What to do →
For this exercise, repeat the records below exactly and omit every picture.

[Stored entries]
┏━━
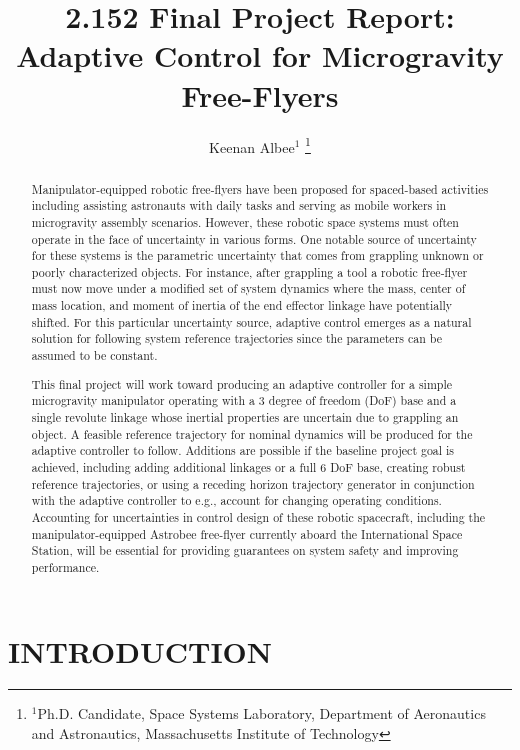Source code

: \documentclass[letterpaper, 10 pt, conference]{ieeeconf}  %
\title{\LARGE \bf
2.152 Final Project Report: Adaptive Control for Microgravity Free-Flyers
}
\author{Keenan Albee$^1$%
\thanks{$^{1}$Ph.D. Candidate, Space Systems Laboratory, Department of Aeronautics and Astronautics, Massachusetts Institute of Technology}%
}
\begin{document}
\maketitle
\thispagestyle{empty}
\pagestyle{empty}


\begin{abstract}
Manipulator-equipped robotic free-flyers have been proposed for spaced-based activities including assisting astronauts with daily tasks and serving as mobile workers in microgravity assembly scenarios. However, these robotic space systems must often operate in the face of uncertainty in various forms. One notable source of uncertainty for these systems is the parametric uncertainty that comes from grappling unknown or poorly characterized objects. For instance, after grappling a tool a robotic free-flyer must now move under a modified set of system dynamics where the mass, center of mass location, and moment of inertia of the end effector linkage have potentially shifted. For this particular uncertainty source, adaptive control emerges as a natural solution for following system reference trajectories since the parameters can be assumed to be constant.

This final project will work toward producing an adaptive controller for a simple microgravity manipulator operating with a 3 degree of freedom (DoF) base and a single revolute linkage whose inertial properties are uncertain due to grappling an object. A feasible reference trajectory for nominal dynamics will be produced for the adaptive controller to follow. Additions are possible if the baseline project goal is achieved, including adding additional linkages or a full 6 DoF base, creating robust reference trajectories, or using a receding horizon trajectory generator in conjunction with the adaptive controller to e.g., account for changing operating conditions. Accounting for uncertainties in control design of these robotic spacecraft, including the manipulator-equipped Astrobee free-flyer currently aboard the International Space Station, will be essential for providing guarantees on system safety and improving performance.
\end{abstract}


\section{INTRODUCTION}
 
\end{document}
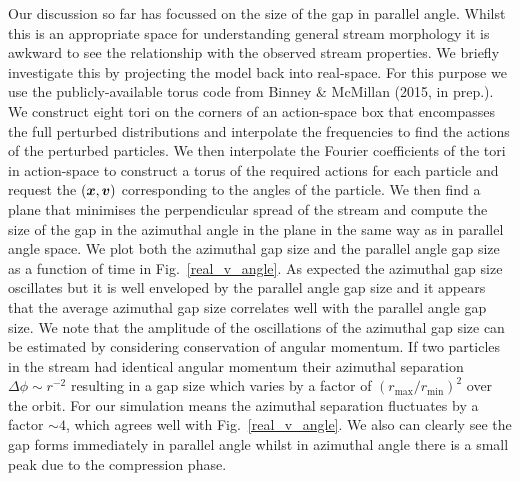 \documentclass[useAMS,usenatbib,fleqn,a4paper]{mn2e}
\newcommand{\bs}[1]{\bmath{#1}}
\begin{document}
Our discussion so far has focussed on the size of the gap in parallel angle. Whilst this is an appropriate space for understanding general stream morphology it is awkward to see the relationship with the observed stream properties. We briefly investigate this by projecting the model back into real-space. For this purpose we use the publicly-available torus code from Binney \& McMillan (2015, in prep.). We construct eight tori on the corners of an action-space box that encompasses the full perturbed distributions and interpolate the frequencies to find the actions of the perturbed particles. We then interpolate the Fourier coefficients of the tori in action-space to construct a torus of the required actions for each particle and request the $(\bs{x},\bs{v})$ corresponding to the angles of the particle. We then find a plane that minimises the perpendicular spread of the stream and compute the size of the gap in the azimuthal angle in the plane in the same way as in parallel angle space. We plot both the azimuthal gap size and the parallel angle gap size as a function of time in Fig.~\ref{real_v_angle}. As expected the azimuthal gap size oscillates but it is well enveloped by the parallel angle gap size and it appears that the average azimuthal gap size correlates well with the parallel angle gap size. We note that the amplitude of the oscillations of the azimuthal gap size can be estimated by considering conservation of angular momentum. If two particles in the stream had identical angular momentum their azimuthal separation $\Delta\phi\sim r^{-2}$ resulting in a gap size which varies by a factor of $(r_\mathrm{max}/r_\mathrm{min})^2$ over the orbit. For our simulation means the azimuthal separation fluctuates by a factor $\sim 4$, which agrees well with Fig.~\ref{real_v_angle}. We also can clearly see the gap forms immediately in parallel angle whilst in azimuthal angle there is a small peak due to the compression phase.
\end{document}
┗━━
Answer to the problem →
Source code

: \documentclass[letterpaper, 10 pt, conference]{ieeeconf}  %
\title{\LARGE \bf
2.152 Final Project Report: Adaptive Control for Microgravity Free-Flyers
}
\author{Keenan Albee$^1$%
\thanks{$^{1}$Ph.D. Candidate, Space Systems Laboratory, Department of Aeronautics and Astronautics, Massachusetts Institute of Technology}%
}
\begin{document}
\maketitle
\thispagestyle{empty}
\pagestyle{empty}


\begin{abstract}
Manipulator-equipped robotic free-flyers have been proposed for spaced-based activities including assisting astronauts with daily tasks and serving as mobile workers in microgravity assembly scenarios. However, these robotic space systems must often operate in the face of uncertainty in various forms. One notable source of uncertainty for these systems is the parametric uncertainty that comes from grappling unknown or poorly characterized objects. For instance, after grappling a tool a robotic free-flyer must now move under a modified set of system dynamics where the mass, center of mass location, and moment of inertia of the end effector linkage have potentially shifted. For this particular uncertainty source, adaptive control emerges as a natural solution for following system reference trajectories since the parameters can be assumed to be constant.

This final project will work toward producing an adaptive controller for a simple microgravity manipulator operating with a 3 degree of freedom (DoF) base and a single revolute linkage whose inertial properties are uncertain due to grappling an object. A feasible reference trajectory for nominal dynamics will be produced for the adaptive controller to follow. Additions are possible if the baseline project goal is achieved, including adding additional linkages or a full 6 DoF base, creating robust reference trajectories, or using a receding horizon trajectory generator in conjunction with the adaptive controller to e.g., account for changing operating conditions. Accounting for uncertainties in control design of these robotic spacecraft, including the manipulator-equipped Astrobee free-flyer currently aboard the International Space Station, will be essential for providing guarantees on system safety and improving performance.
\end{abstract}


\section{INTRODUCTION}
 
\end{document}
 \documentclass[useAMS,usenatbib,fleqn,a4paper]{mn2e}
\newcommand{\bs}[1]{\bmath{#1}}
\begin{document}
Our discussion so far has focussed on the size of the gap in parallel angle. Whilst this is an appropriate space for understanding general stream morphology it is awkward to see the relationship with the observed stream properties. We briefly investigate this by projecting the model back into real-space. For this purpose we use the publicly-available torus code from Binney \& McMillan (2015, in prep.). We construct eight tori on the corners of an action-space box that encompasses the full perturbed distributions and interpolate the frequencies to find the actions of the perturbed particles. We then interpolate the Fourier coefficients of the tori in action-space to construct a torus of the required actions for each particle and request the $(\bs{x},\bs{v})$ corresponding to the angles of the particle. We then find a plane that minimises the perpendicular spread of the stream and compute the size of the gap in the azimuthal angle in the plane in the same way as in parallel angle space. We plot both the azimuthal gap size and the parallel angle gap size as a function of time in Fig.~\ref{real_v_angle}. As expected the azimuthal gap size oscillates but it is well enveloped by the parallel angle gap size and it appears that the average azimuthal gap size correlates well with the parallel angle gap size. We note that the amplitude of the oscillations of the azimuthal gap size can be estimated by considering conservation of angular momentum. If two particles in the stream had identical angular momentum their azimuthal separation $\Delta\phi\sim r^{-2}$ resulting in a gap size which varies by a factor of $(r_\mathrm{max}/r_\mathrm{min})^2$ over the orbit. For our simulation means the azimuthal separation fluctuates by a factor $\sim 4$, which agrees well with Fig.~\ref{real_v_angle}. We also can clearly see the gap forms immediately in parallel angle whilst in azimuthal angle there is a small peak due to the compression phase.
\end{document}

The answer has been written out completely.